Eine (post)moderne Hotellandschaft. LUXUS fürs Establishment – nicht verborgen hinter Mauern, sondern inmitten der historischen Stadt für jedermann anzuschauen.
Ein Denkmal für eine prosperierende Gesellschaft. Ein selbstbewusstes Statement: wir sind wer und die ganze Welt ist herzlich eingeladen!
Nie monumental, aber überwältigend, ob des Ideenreichtums. Intellektueller Brutalismus. Konstruktivismus. Vor allem bei den skulpturalen Dachbauten. Die rhythmisch- seriellen Balkonaufreihungen lassen an Minimal Art denken. Einfallsreiche architektonische Zitate wie eine Kupferkuppel, filigran auf zarte Pfeiler aufgebockt. Dann ein chinesisches Tempeldach, das als Einladung für einen langen Gang, der ins Yantratal hineinragt, fungiert. Der Gang führt in den Nightclub, könnte aber auch zu einem psychedelischen Selbsterfahrungstripp werden: Denn die organischen Wellen des geschwungenen Dachs wirken aggressiv dynamisch auf den, der den Gang durchschreitet. Rechts und links vom Gang geht es hinab in die Tiefe. So wird der Nightclubbesuch zum Abenteuer. Sehr ungewöhnlich.
Zusammengefügt zu einem in sich funktionierenden, stimmigen Lebensraum. Die vielen spielerischen Bauteile irritieren das Gefühl für die Größenordnung der Details und des Ganzen. Die Übergänge der vielen einzelnen Elemente bewusst einfach und transparent nach Baukastenprinzip zusammengesteckt.
Sensibel aufgebockt auf Betonstelen das Ganze. Unglaublich, dass sie den Gebäudekomplex tragen.

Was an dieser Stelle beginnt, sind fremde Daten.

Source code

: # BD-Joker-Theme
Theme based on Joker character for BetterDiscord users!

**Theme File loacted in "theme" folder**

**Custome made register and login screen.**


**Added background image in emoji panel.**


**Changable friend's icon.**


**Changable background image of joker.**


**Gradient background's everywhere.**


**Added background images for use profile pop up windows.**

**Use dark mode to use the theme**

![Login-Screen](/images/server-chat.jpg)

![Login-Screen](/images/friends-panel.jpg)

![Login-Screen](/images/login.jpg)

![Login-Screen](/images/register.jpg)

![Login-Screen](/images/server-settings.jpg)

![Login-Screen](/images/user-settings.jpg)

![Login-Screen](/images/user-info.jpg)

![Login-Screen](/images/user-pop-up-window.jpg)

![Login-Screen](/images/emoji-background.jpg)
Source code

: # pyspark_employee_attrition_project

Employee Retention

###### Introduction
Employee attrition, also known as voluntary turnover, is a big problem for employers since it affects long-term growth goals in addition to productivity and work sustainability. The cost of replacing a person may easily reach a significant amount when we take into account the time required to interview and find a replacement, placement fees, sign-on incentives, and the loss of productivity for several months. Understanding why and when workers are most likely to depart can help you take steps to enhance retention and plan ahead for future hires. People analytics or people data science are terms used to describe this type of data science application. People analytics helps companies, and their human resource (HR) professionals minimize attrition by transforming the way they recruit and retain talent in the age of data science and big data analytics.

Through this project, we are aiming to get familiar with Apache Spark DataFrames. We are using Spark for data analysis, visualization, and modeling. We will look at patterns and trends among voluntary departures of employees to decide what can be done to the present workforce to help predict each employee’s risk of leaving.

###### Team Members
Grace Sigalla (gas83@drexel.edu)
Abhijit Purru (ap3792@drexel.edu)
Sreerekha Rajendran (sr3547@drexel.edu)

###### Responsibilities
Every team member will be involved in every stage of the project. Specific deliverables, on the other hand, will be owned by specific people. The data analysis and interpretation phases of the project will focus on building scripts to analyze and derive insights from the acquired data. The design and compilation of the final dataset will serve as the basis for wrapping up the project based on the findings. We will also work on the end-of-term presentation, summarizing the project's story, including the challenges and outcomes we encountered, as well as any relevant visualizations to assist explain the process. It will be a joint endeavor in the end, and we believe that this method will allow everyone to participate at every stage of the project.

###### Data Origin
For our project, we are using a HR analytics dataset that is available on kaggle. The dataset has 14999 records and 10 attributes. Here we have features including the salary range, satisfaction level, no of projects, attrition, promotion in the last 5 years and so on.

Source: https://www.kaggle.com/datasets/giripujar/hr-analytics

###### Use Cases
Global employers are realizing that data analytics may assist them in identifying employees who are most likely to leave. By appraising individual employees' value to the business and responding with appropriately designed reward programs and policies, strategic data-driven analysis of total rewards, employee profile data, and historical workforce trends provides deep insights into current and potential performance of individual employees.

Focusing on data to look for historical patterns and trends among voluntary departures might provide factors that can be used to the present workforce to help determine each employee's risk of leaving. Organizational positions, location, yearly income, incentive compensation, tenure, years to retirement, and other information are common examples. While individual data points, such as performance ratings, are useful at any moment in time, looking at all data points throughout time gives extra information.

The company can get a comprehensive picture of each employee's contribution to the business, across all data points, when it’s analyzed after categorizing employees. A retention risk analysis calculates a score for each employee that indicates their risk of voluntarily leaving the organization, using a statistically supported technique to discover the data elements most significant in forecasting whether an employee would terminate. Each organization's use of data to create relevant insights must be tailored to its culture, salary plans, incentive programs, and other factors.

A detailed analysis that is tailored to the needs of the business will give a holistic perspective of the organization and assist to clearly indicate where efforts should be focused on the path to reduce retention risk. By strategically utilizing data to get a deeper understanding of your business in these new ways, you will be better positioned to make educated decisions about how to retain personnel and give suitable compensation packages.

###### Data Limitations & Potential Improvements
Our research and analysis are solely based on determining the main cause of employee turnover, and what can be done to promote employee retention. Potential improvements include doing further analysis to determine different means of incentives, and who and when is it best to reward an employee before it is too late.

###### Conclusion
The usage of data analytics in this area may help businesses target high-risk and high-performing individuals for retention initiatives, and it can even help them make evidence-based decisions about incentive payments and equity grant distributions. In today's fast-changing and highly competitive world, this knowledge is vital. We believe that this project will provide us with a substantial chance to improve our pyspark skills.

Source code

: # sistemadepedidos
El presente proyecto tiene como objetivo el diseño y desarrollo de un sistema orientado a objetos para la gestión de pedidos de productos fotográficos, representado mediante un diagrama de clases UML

Darunter grünes Gesträuch, das die Yantra schützend umgibt. Abpuffert. Ein Fluss, der von menschlicher Zivilisation völlig in Ruhe gelassen wird. Obgleich sehr prominent, aufgrund seines verschlungenen Verlaufs, ist die Stadt respektvoll und stetig um die Yantra herumgewachsen. Und so fügt sich auch das Interhotel ein. Es scheint über der wild bewachsenen Flussniederung zu schweben um ihr geruhsames Treiben, ihren jahrtausendelang mäßigen Fluss nicht zu stören.
Man sieht den Nebel, der frühmorgens aufsteigt vom Dunst der Yantra und das Hotel auf Wolken bettet.
Nun steht es inmitten des Grün und ist verlassen. Beginnt einzuwachsen. So sehr pflegebedürftig, kostenintensiv! Umgeben von einer alten Stadt. Wie wird es weiterleben?
Da klebt ein Kaugummi an der Fassade des Interhotels in Weliko Tarnowo. Rund, grau, verdreckt. Direkt in der Zarge einer der großen gläsernen Eingangstüren. Ich dachte zuerst, es wäre ein Ungeziefer, eine Kakerlake. Daher ging ich nah ran. Dann erkannte ich das mutwillig angebrachte Artefakt.
Da hat jemand herumgestanden, gekaut, gewartet, sich gelangweilt und flatsch. Was für eine Geste? Wie lange hängt es da schon? Eine provozierende Rebellion gegen den Pomp des großen Hotels? Oder resignierte Herabwürdigung des längst schon dem Verfall preisgegebenen Prestigeobjekts eines Sozialismus, der sich schon in seinen Endzügen befindet?
Und es würde ja auch niemand mehr wegkratzen.
Ein kleiner Beweis einer Kapitulation. Der Star unter den Hotels, einst subventioniert von strotzendem Machtwillen, schon länger schwächelnd, ist im Coronamärz 2020 untergegangen!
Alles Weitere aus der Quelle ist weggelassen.